Source texts of formatted documents
/---

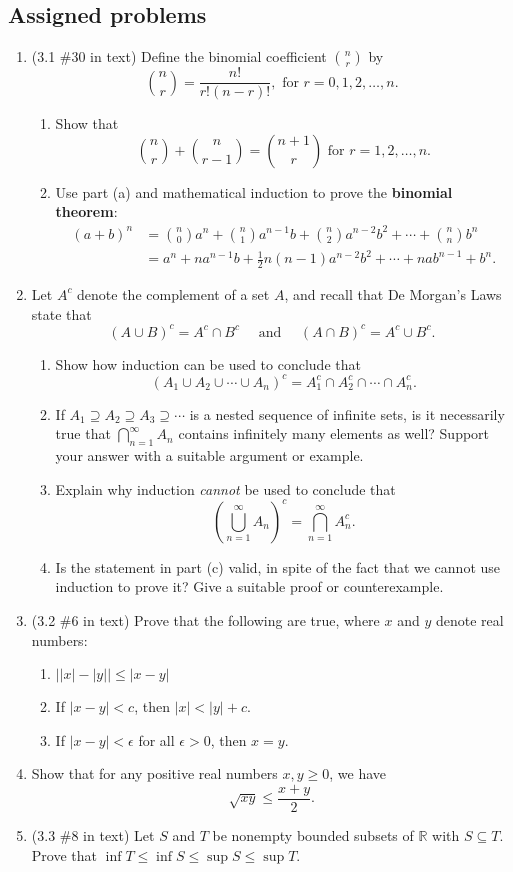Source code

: \documentclass[letterpaper,12pt]{article}
\newcommand{\abs}[1]{\lvert #1\rvert}
\begin{document}
\subsection*{Assigned problems}
\begin{enumerate}
 \item (3.1 \#30 in text) Define the binomial coefficient $\binom{n}{r}$ by
\[
 \binom{n}{r} = \frac{n!}{r!(n-r)!}, \text{ for } r = 0, 1, 2, \ldots, n.
\]
\begin{enumerate}
  \item Show that
\[
 \binom{n}{r}+\binom{n}{r-1} = \binom{n+1}{r} \text{ for } r=1,2,\ldots, n.
\]
  \item Use part (a) and mathematical induction to prove the {\bf binomial theorem}:
\begin{align*}
 (a+b)^n & = \binom{n}{0}a^n + \binom{n}{1}a^{n-1}b+\binom{n}{2}a^{n-2}b^2+\cdots + \binom{n}{n}b^n\\
& = a^n +na^{n-1}b+\frac{1}{2}n(n-1)a^{n-2}b^2+\cdots+nab^{n-1}+b^n.
\end{align*}
\end{enumerate}
 \item Let $A^c$ denote the complement of a set $A$, and recall that De Morgan's Laws state that
\[
 (A\cup B)^c = A^c\cap B^c \quad \text{ and } \quad (A\cap B)^c = A^c\cup B^c.
\]
\begin{enumerate}
 \item Show how induction can be used to conclude that
\[
 (A_1\cup A_2\cup\cdots \cup A_n)^c = A_1^c\cap A_2^c\cap\cdots\cap A_n^c.
\]
 \item If $A_1\supseteq A_2\supseteq A_3\supseteq\cdots$ is a nested sequence of infinite sets, is it necessarily true that $\bigcap_{n=1}^\infty A_n$ contains infinitely many elements as well? Support your answer with a suitable argument or example.
 \item Explain why induction {\em cannot} be used to conclude that
\[
 \left(\bigcup_{n=1}^\infty A_n\right)^c = \bigcap_{n=1}^\infty A_n^c.
\]
 \item Is the statement in part (c) valid, in spite of the fact that we cannot use induction to prove it? Give a suitable proof or counterexample.
\end{enumerate}

 \item (3.2 \#6 in text) Prove that the following are true, where $x$ and $y$ denote real numbers:
\begin{enumerate}
  \item $\abs{\abs{x}-\abs{y}}\leq \abs{x-y}$
  \item If $\abs{x-y}<c$, then $\abs{x}<\abs{y}+c$.
  \item If $\abs{x-y}<\epsilon$ for all $\epsilon>0$, then $x=y$.
\end{enumerate}
 \item Show that for any positive real numbers $x,y\geq 0$, we have
\[
 \sqrt{xy}\leq \frac{x+y}{2}.
\]
 \item (3.3 \#8 in text) Let $S$ and $T$ be nonempty bounded subsets of $\mathbb{R}$ with $S\subseteq T$. Prove that $\inf T\leq \inf S\leq \sup S\leq \sup T$.
\end{enumerate}
\end{document}
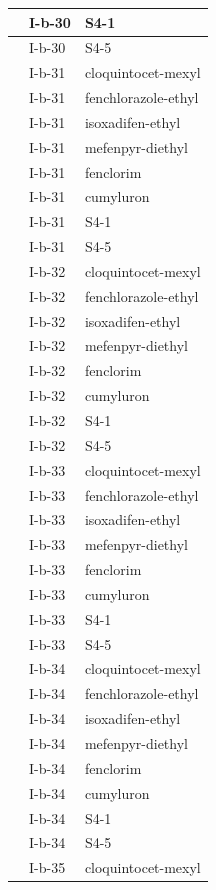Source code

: \documentclass[11pt,a4paper]{article}
\begin{document}
\begin{table}[h]
\begin{tabular}{|l|l|l|}
 & I-b-30 & S4-1 \\ \hline
 & I-b-30 & S4-5 \\ \hline
 & I-b-31 & cloquintocet-mexyl \\ \hline
 & I-b-31 & fenchlorazole-ethyl \\ \hline
 & I-b-31 & isoxadifen-ethyl \\ \hline
 & I-b-31 & mefenpyr-diethyl \\ \hline
 & I-b-31 & fenclorim \\ \hline
 & I-b-31 & cumyluron \\ \hline
 & I-b-31 & S4-1 \\ \hline
 & I-b-31 & S4-5 \\ \hline
 & I-b-32 & cloquintocet-mexyl \\ \hline
 & I-b-32 & fenchlorazole-ethyl \\ \hline
 & I-b-32 & isoxadifen-ethyl \\ \hline
 & I-b-32 & mefenpyr-diethyl \\ \hline
 & I-b-32 & fenclorim \\ \hline
 & I-b-32 & cumyluron \\ \hline
 & I-b-32 & S4-1 \\ \hline
 & I-b-32 & S4-5 \\ \hline
 & I-b-33 & cloquintocet-mexyl \\ \hline
 & I-b-33 & fenchlorazole-ethyl \\ \hline
 & I-b-33 & isoxadifen-ethyl \\ \hline
 & I-b-33 & mefenpyr-diethyl \\ \hline
 & I-b-33 & fenclorim \\ \hline
 & I-b-33 & cumyluron \\ \hline
 & I-b-33 & S4-1 \\ \hline
 & I-b-33 & S4-5 \\ \hline
 & I-b-34 & cloquintocet-mexyl \\ \hline
 & I-b-34 & fenchlorazole-ethyl \\ \hline
 & I-b-34 & isoxadifen-ethyl \\ \hline
 & I-b-34 & mefenpyr-diethyl \\ \hline
 & I-b-34 & fenclorim \\ \hline
 & I-b-34 & cumyluron \\ \hline
 & I-b-34 & S4-1 \\ \hline
 & I-b-34 & S4-5 \\ \hline
 & I-b-35 & cloquintocet-mexyl \\ \hline

\end{tabular}
\end{table}
\end{document}

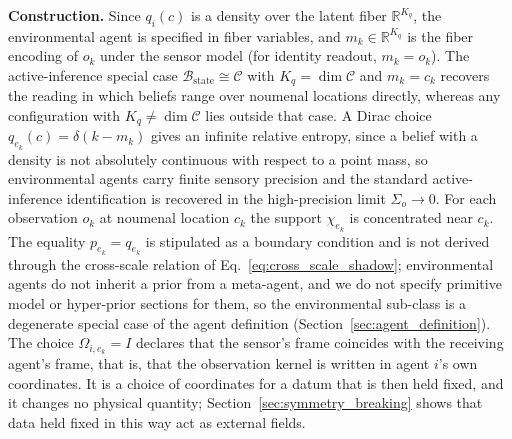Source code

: \documentclass[11pt]{article}
\begin{document}
\textbf{Construction.} Since $q_i(c)$ is a density over the latent fiber $\mathbb{R}^{K_q}$, the environmental agent is specified in fiber variables, and $m_k \in \mathbb{R}^{K_q}$ is the fiber encoding of $o_k$ under the sensor model (for identity readout, $m_k = o_k$). The active-inference special case $\mathcal{B}_{\mathrm{state}} \cong \mathcal{C}$ with $K_q = \dim\mathcal{C}$ and $m_k = c_k$ recovers the reading in which beliefs range over noumenal locations directly, whereas any configuration with $K_q \ne \dim\mathcal{C}$ lies outside that case. A Dirac choice $q_{e_k}(c) = \delta(k - m_k)$ gives an infinite relative entropy, since a belief with a density is not absolutely continuous with respect to a point mass, so environmental agents carry finite sensory precision and the standard active-inference identification is recovered in the high-precision limit $\Sigma_o \to 0$. For each observation $o_k$ at noumenal location $c_k$ the support $\chi_{e_k}$ is concentrated near $c_k$. The equality $p_{e_k} = q_{e_k}$ is stipulated as a boundary condition and is not derived through the cross-scale relation of Eq.~\eqref{eq:cross_scale_shadow}; environmental agents do not inherit a prior from a meta-agent, and we do not specify primitive model or hyper-prior sections for them, so the environmental sub-class is a degenerate special case of the agent definition (Section~\ref{sec:agent_definition}). The choice $\Omega_{i,e_k} = I$ declares that the sensor's frame coincides with the receiving agent's frame, that is, that the observation kernel is written in agent $i$'s own coordinates. It is a choice of coordinates for a datum that is then held fixed, and it changes no physical quantity; Section~\ref{sec:symmetry_breaking} shows that data held fixed in this way act as external fields.
\end{document}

\---

## WHAT THE TASK ASKS
Return all lines from the entries that contain the string "binomial".

## EXERCISE RESPONSE
 \item (3.1 \#30 in text) Define the binomial coefficient $\binom{n}{r}$ by
  \item Use part (a) and mathematical induction to prove the {\bf binomial theorem}:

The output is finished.